The application of the invention will allow for assessment of the individual risk of recurrence in NSCLC patients and will provide a precise tool for selecting particular patients to adjuvant therapies based on their individual risk. Only patients with high risk of recurrence would be administered adjuvant chemotherapy, whereas low risk patients might be spared additional treatment. As a final result, improved treatment outcomes, as well as reduction in toxicity and treatment costs, may be expected.
The invention is further explained by the following examples:
EXAMPLE 1Total RNA containing microRNA was isolated from tumor tissue with miRNeasy Mini Kit (50) (Qiagen) 217004.
The concentration and quality of RNA was assessed with RNA Lab Chip (Bianalyzer Agilent 2100). Subsequently, RNA was retrotranscribed to cDNA (RT reaction) with TaqMan MicroRNA RT kit 4366596—Applied Biosystems with the use of specific stem-loop primers specific to microRNAs (MegaPlex RT Cat. no. 4401091 Applied Biosystems) in accordance with the manufacturers' recommendations.
MicroRNA (cDNA resultant from RT reaction) was quantitied with quantitative PCR reaction using specific primers pairs and fluorescent TaqMan probes and polymerase with 5′ nuclease activity in microfluidic cards (TaqMan Low Density Arrays—Part Number 4400238 Applied Biosystems) in HT 7900 cycler (Applied Biosystems) reaction conditions in accordance with manufacturers' recommendations (Applied Biosystems).
Raw expression results (Ct values) were obtained through SDS.2.1 (Applied Biosystems) software and the expression was normalized against the expression of U6 RNA.
The values of microRNA expression are correlated with the reference expression in a model of risk prediction (distant metastases prediction). In this method, certain values correspond to high risk of recurrence, whereas others to low risk of recurrence. The expression corresponding to these reference values denotes high or low risk of disease recurrence in the individual patient.
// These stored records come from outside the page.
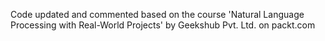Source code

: Code updated and commented based on the course 'Natural Language Processing with Real-World Projects' by Geekshub Pvt. Ltd. on packt.com
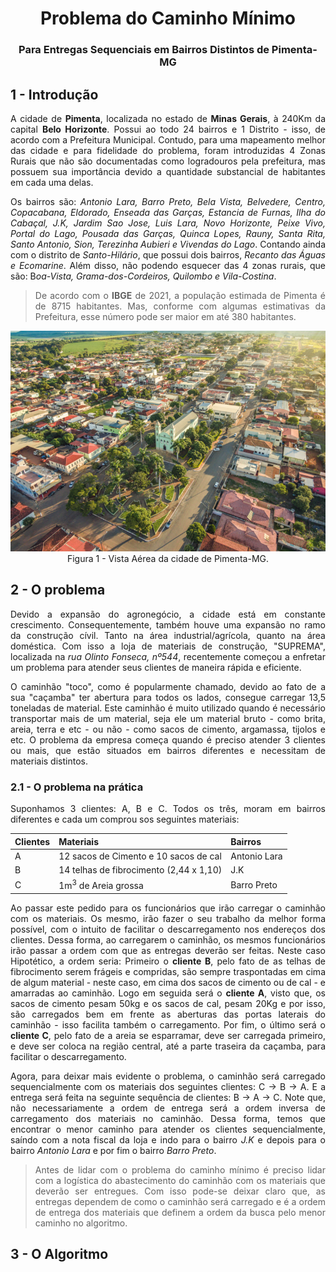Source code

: <div align="justify">

<div align="center">

# Problema do Caminho Mínimo
### Para Entregas Sequenciais em Bairros Distintos de Pimenta-MG 

</div>

## 1 - Introdução

A cidade de **Pimenta**, localizada no estado de **Minas Gerais**, à 240Km da capital **Belo Horizonte**. Possui ao todo 24 bairros e 1 Distrito - isso, de acordo com a Prefeitura Municipal. Contudo, para uma mapeamento melhor das cidade e para fidelidade do problema, foram introduzidas 4 Zonas Rurais que não são documentadas como logradouros pela prefeitura, mas possuem sua importância devido a quantidade substancial de habitantes em cada uma delas.

Os bairros são: *Antonio Lara, Barro Preto, Bela Vista, Belvedere, Centro, Copacabana, Eldorado, Enseada das Garças, Estancia de Furnas, Ilha do Cabaçal, J.K, Jardim Sao Jose, Luis Lara, Novo Horizonte, Peixe Vivo, Portal do Lago, Pousada das Garças, Quinca Lopes, Rauny, Santa Rita, Santo Antonio, Sion, Terezinha Aubieri e Vivendas do Lago*. Contando ainda com o distrito de *Santo-Hilário*, que possui dois bairros, *Recanto das Águas e Ecomarine*. Além disso, não podendo esquecer das 4 zonas rurais, que são: B*oa-Vista, Grama-dos-Cordeiros, Quilombo e Vila-Costina*.

> De acordo com o **IBGE** de 2021, a população estimada de Pimenta é de 8715 habitantes. Mas, conforme com algumas estimativas da Prefeitura, esse número pode ser maior em até 380 habitantes.

<div align="center">

![Pimenta_vistaAerea](./assets/Pimenta_vistaAerea.png)
Figura 1 - Vista Aérea da cidade de Pimenta-MG.

</div>

## 2 - O problema

Devido a expansão do agronegócio, a cidade está em constante crescimento. Consequentemente, também houve uma expansão no ramo da construção cívil. Tanto na área industrial/agrícola, quanto na área doméstica. Com isso a loja de materiais de construção, "SUPREMA", localizada na *rua Olinto Fonseca, nº544*, recentemente começou a enfretar um problema para atender seus clientes de maneira rápida e eficiente. 

O caminhão "toco", como é popularmente chamado, devido ao fato de a sua "caçamba" ter abertura para todos os lados, consegue carregar 13,5 toneladas de material. Este caminhão é muito utilizado quando é necessário transportar mais de um material, seja ele um material bruto - como brita, areia, terra e etc - ou não - como sacos de cimento, argamassa, tijolos e etc. O problema da empresa começa quando é preciso atender 3 clientes ou mais, que estão situados em bairros diferentes e necessitam de materiais distintos.

### 2.1 - O problema na prática

Suponhamos 3 clientes: A, B e C. Todos os três, moram em bairros diferentes e cada um comprou sos seguintes materiais: 

| Clientes   |  Materiais                                    |  Bairros
| -----------| ----------------------------------------------|---------------
|A           | 12 sacos de Cimento e 10 sacos de cal         |  Antonio Lara
|B           | 14 telhas de fibrocimento (2,44 x 1,10)       |  J.K
|C           | 1m$^{3}$ de Areia grossa                      |  Barro Preto

Ao passar este pedido para os funcionários que irão carregar o caminhão com os materiais. Os mesmo, irão fazer o seu trabalho da melhor forma possível, com o intuito de facilitar o descarregamento nos endereços dos clientes. Dessa forma, ao carregarem o caminhão, os mesmos funcionários irão passar a ordem com que as entregas deverão ser feitas. Neste caso Hipotético, a ordem seria: Primeiro o **cliente B**, pelo fato de as telhas de fibrocimento serem frágeis e compridas, são sempre traspontadas em cima de algum material - neste caso, em cima dos sacos de cimento ou de cal - e amarradas ao caminhão. Logo em seguida será o **cliente A**, visto que, os sacos de cimento pesam 50kg e os sacos de cal, pesam 20Kg e por isso, são carregados bem em frente as aberturas das portas laterais do caminhão - isso facilita também o carregamento. Por fim, o último será o **cliente C**, pelo fato de a areia se esparramar, deve ser carregada primeiro, e deve ser coloca na região central, até a parte traseira da caçamba, para facilitar o descarregamento.

Agora, para deixar mais evidente o problema, o caminhão será carregado sequencialmente com os materiais dos seguintes clientes: C $\to$ B $\to$ A. E a entrega será feita na seguinte sequência de clientes: B $\to$ A $\to$ C. Note que, não necessariamente a ordem de entrega será a ordem inversa de carregamento dos materiais no caminhão. Dessa forma, temos que encontrar o menor caminho para atender os clientes sequencialmente, saíndo com a nota fiscal da loja e indo para o bairro *J.K* e depois para o bairro *Antonio Lara* e por fim o bairro *Barro Preto*.

> Antes de lidar com o problema do caminho mínimo é preciso lidar com a logística do abastecimento do caminhão com os materiais que deverão ser entregues. Com isso pode-se deixar claro que, as entregas dependem de como o caminhão será carregado e é a ordem de entrega dos materiais que definem a ordem da busca pelo menor caminho no algoritmo.

## 3 - O Algoritmo


</div>

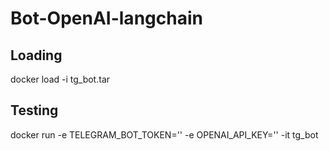 # Bot-OpenAI-langchain

## Loading
docker load -i tg_bot.tar

## Testing
docker run -e TELEGRAM_BOT_TOKEN='' -e OPENAI_API_KEY='' -it tg_bot
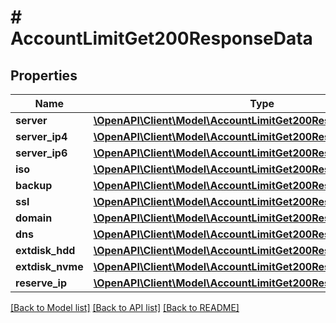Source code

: # # AccountLimitGet200ResponseData

## Properties

Name | Type | Description | Notes
------------ | ------------- | ------------- | -------------
**server** | [**\OpenAPI\Client\Model\AccountLimitGet200ResponseDataServer**](AccountLimitGet200ResponseDataServer.md) |  | [optional]
**server_ip4** | [**\OpenAPI\Client\Model\AccountLimitGet200ResponseDataServerIp4**](AccountLimitGet200ResponseDataServerIp4.md) |  | [optional]
**server_ip6** | [**\OpenAPI\Client\Model\AccountLimitGet200ResponseDataServerIp4**](AccountLimitGet200ResponseDataServerIp4.md) |  | [optional]
**iso** | [**\OpenAPI\Client\Model\AccountLimitGet200ResponseDataServer**](AccountLimitGet200ResponseDataServer.md) |  | [optional]
**backup** | [**\OpenAPI\Client\Model\AccountLimitGet200ResponseDataServer**](AccountLimitGet200ResponseDataServer.md) |  | [optional]
**ssl** | [**\OpenAPI\Client\Model\AccountLimitGet200ResponseDataServer**](AccountLimitGet200ResponseDataServer.md) |  | [optional]
**domain** | [**\OpenAPI\Client\Model\AccountLimitGet200ResponseDataServer**](AccountLimitGet200ResponseDataServer.md) |  | [optional]
**dns** | [**\OpenAPI\Client\Model\AccountLimitGet200ResponseDataServer**](AccountLimitGet200ResponseDataServer.md) |  | [optional]
**extdisk_hdd** | [**\OpenAPI\Client\Model\AccountLimitGet200ResponseDataServer**](AccountLimitGet200ResponseDataServer.md) |  | [optional]
**extdisk_nvme** | [**\OpenAPI\Client\Model\AccountLimitGet200ResponseDataServer**](AccountLimitGet200ResponseDataServer.md) |  | [optional]
**reserve_ip** | [**\OpenAPI\Client\Model\AccountLimitGet200ResponseDataServer**](AccountLimitGet200ResponseDataServer.md) |  | [optional]

[[Back to Model list]](../../README.md#models) [[Back to API list]](../../README.md#endpoints) [[Back to README]](../../README.md)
For example, underneath are the metastases free survival (MFS) probability curves according to high vs. low expression of microRNA 221 (AGCUACAUUGUCUGCUGGGUUU).
The difference between the MFS in the high and low risk groups (using the 40th percentile of 221 expression in the entire group of patients as a cut-off value) was highly significant (p=0.011). The low expression of microRNA 221 was related to the high risk of distant recurrence after surgical treatment (almost 60% at 5 years).
Another example presents MFS probability curves according to high vs. low expression of microRNA 10b (UACCCUGUAGAACCGAAUUUGU).
The difference between the median MFS in the high and low risk groups (using the 40th percentile of 10b expression in the entire group of patients as a cut-off value) was highly significant (p=0.001). The low expression of microRNA 10b was related to the high risk of distant recurrence after surgical treatment (almost 70% at 5 years).
Another example presents MFS probability curves according to high vs. low expression of microRNA of microRNA 192* CUGCCAAUUCCAUAGGUCACAG.
The difference between the median MFS in the high and low risk groups (using the 40th percentile of 10b expression in the entire group of patients as a cut-off value) was highly significant (p=0.03). The high expression of microRNA 192* was related to the high risk of distant recurrence after surgical treatment (almost 60% at 5 years).
All microRNAs that are listed in this patent application are significantly related to the MFS-—the corresponding p-values are listed in Table 2.
High expression (i.e. higher than median in the entire group) of the following microRNAs is related to the high risk of NSCLC recurrence after surgical treatment: 92a,192* and 622
Low expression of the following microRNAs (i.e. lower than median in the entire group) is related to the high risk of NSCLC recurrence after surgical treatment: 10b, 10b*, 10a, 23a, 101, 103, 149, 221, 222, 340, 508, 519e, 532—3p, 532—5p, 654, 660, 874 and 885-5p.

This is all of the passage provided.